▸ **Problem description**: In the records below, find each line with "edges" and copy it.

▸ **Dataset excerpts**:
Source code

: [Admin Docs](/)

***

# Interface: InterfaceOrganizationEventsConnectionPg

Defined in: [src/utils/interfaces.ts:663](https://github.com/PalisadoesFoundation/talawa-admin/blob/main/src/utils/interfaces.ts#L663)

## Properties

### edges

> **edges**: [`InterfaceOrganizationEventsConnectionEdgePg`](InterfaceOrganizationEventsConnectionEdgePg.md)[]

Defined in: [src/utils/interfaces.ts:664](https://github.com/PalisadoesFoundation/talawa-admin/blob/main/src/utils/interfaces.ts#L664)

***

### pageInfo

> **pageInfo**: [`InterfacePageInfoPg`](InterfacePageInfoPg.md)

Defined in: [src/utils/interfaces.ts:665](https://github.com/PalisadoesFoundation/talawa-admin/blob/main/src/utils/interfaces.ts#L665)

▸ **Task response**:
### edges
> **edges**: [`InterfaceOrganizationEventsConnectionEdgePg`](InterfaceOrganizationEventsConnectionEdgePg.md)[]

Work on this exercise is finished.